Minister says 'no' to foreign intervention in internal dispute
JAKARTA (JP): Minister/State Secretary Moerdiono told the House of Representatives that the government would not tolerate, under any circumstances, foreign intervention in the country's domestic affairs.
During a hearing with the House of Representatives Commission II for home affairs, Moerdiono said this was a principle which can not be broken in any situation.
"This is a fundamental principle which the government always clings to," he said when legislators asked about the controversy surrounding Washington's plan to reconsider the sale of F-16 jet fighters to Indonesia due to alleged human rights violations in the country.
Nevertheless he maintained that in defending the principle, Jakarta would not go so far as to say "go to hell with your aid".
"That's a past slogan. A bad dream of the past, (but) there are some fundamental things which we have to uphold," he remarked.
Indonesia in 1992 dissolved the Dutch-chaired Inter- Governmental Group on Indonesia because it felt The Hague was meddling in Indonesia's internal affairs.
Jakarta is currently in the process of negotiating the purchase of several F-16s which Washington had offered it.
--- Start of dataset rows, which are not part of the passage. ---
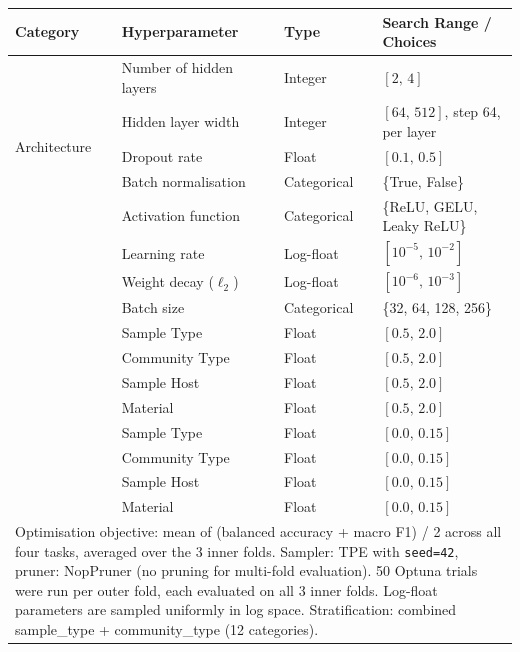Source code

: \centering
\caption{Optuna hyperparameter search space used during nested cross-validation.
TPE (Tree-structured Parzen Estimator) sampler was used with 50 trials per outer fold.
Each trial was evaluated on all 3 inner folds, and the average performance was used for optimization.
All random operations (numpy, PyTorch, TPE sampler, and cross-validation splits) used seed 42.
The final model uses hyperparameters averaged across the 5 outer folds; full values are given in Supplementary Table~4.
\label{tab:optuna_search_space}}
\begin{tabular}{llll}
\toprule
\textbf{Category} & \textbf{Hyperparameter} & \textbf{Type} & \textbf{Search Range / Choices} \\
\midrule
\multirow{5}{*}{Architecture}
  & Number of hidden layers & Integer       & $[2,\, 4]$ \\
  & Hidden layer width       & Integer       & $[64,\, 512]$, step 64, per layer \\
  & Dropout rate             & Float         & $[0.1,\, 0.5]$ \\
  & Batch normalisation      & Categorical   & \{True, False\} \\
  & Activation function      & Categorical   & \{ReLU, GELU, Leaky ReLU\} \\
\addlinespace
\multirow{3}{*}{Optimiser}
  & Learning rate            & Log-float     & $[10^{-5},\, 10^{-2}]$ \\
  & Weight decay ($\ell_2$)  & Log-float     & $[10^{-6},\, 10^{-3}]$ \\
  & Batch size               & Categorical   & \{32, 64, 128, 256\} \\
\addlinespace
\multirow{4}{*}{Task weights ($w_t$)}
  & Sample Type              & Float         & $[0.5,\, 2.0]$ \\
  & Community Type           & Float         & $[0.5,\, 2.0]$ \\
  & Sample Host              & Float         & $[0.5,\, 2.0]$ \\
  & Material                 & Float         & $[0.5,\, 2.0]$ \\
\addlinespace
\multirow{4}{*}{Label smoothing ($\varepsilon_t$)}
  & Sample Type              & Float         & $[0.0,\, 0.15]$ \\
  & Community Type           & Float         & $[0.0,\, 0.15]$ \\
  & Sample Host              & Float         & $[0.0,\, 0.15]$ \\
  & Material                 & Float         & $[0.0,\, 0.15]$ \\
\bottomrule
\multicolumn{4}{p{0.88\linewidth}}{\footnotesize
Optimisation objective: mean of (balanced accuracy + macro F1) / 2 across all four tasks, averaged over the 3 inner folds.
Sampler: TPE \cite{optuna_2019} with \texttt{seed=42}, pruner: NopPruner (no pruning for multi-fold evaluation).
50 Optuna trials were run per outer fold, each evaluated on all 3 inner folds.
Log-float parameters are sampled uniformly in log space. Stratification: combined sample\_type + community\_type (12 categories).}
\end{tabular}
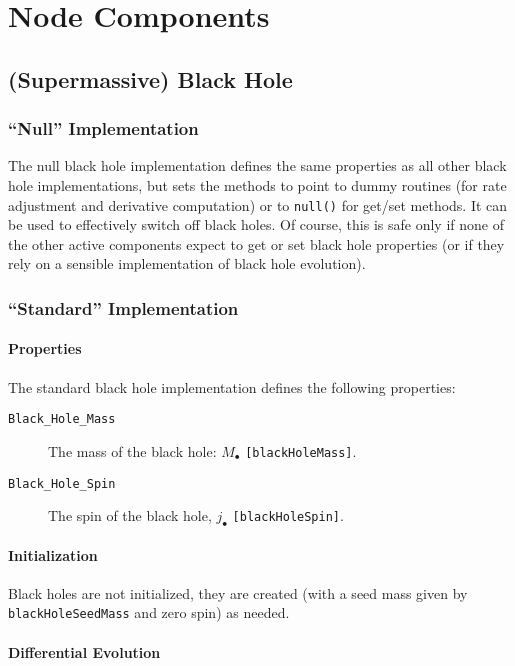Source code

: \chapter{Node Components}

\section{(Supermassive) Black Hole}

\subsection{``Null'' Implementation}

The null black hole implementation defines the same properties as all other black hole implementations, but sets the methods to point to dummy routines (for rate adjustment and derivative computation) or to {\tt null()} for get/set methods. It can be used to effectively switch off black holes. Of course, this is safe only if none of the other active components expect to get or set black hole properties (or if they rely on a sensible implementation of black hole evolution).

\subsection{``Standard'' Implementation}

\subsubsection{Properties}

The standard black hole implementation defines the following properties:
\begin{description}
 \item [{\tt Black\_Hole\_Mass}] The mass of the black hole: $M_\bullet$ {\tt [blackHoleMass]}.
 \item [{\tt Black\_Hole\_Spin}] The spin of the black hole, $j_\bullet$ {\tt [blackHoleSpin]}.
\end{description}

\subsubsection{Initialization}

Black holes are not initialized, they are created (with a seed mass given by {\tt blackHoleSeedMass} and zero spin) as needed.

\subsubsection{Differential Evolution}

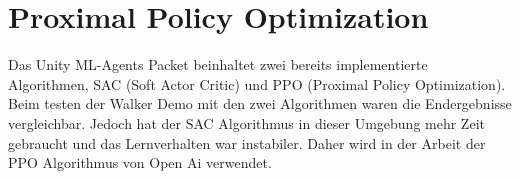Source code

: {\section{Proximal Policy Optimization}}
\label{sec:ppo}
Das Unity ML-Agents Packet beinhaltet zwei bereits implementierte Algorithmen, SAC (Soft Actor Critic) und PPO (Proximal Policy Optimization). Beim testen der Walker Demo mit den zwei Algorithmen waren die Endergebnisse vergleichbar.
Jedoch hat der SAC Algorithmus in dieser Umgebung mehr Zeit gebraucht und das Lernverhalten war instabiler. Daher wird in der Arbeit der PPO Algorithmus von Open Ai verwendet.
The sophisticated fighters had originally been bound for Pakistan before the deal failed.
However, several congressmen in Washington raised objections to the sale because they alleged the Indonesian authorities had violated human rights when they handled the rift within the Indonesian Democratic Party (PDI), including their handling of the July 27 rioting and the aftermath.
Moerdiono again reasserted Jakarta's position that it has no qualms about the deal falling through.
In his response, Moerdiono pointed out that it was the Americans who first approached Indonesia with the intent of selling the jet fighters.
He pointed out that such a purchase was not a priority for the Indonesian government whose main concern was on economic development. It was only because of the attractive soft-loan purchasing sale that Jakarta agreed to consider the purchase.
Moerdiono said a number of congressmen, who from the start have been unsympathetic toward Indonesia, have tried to block the sale.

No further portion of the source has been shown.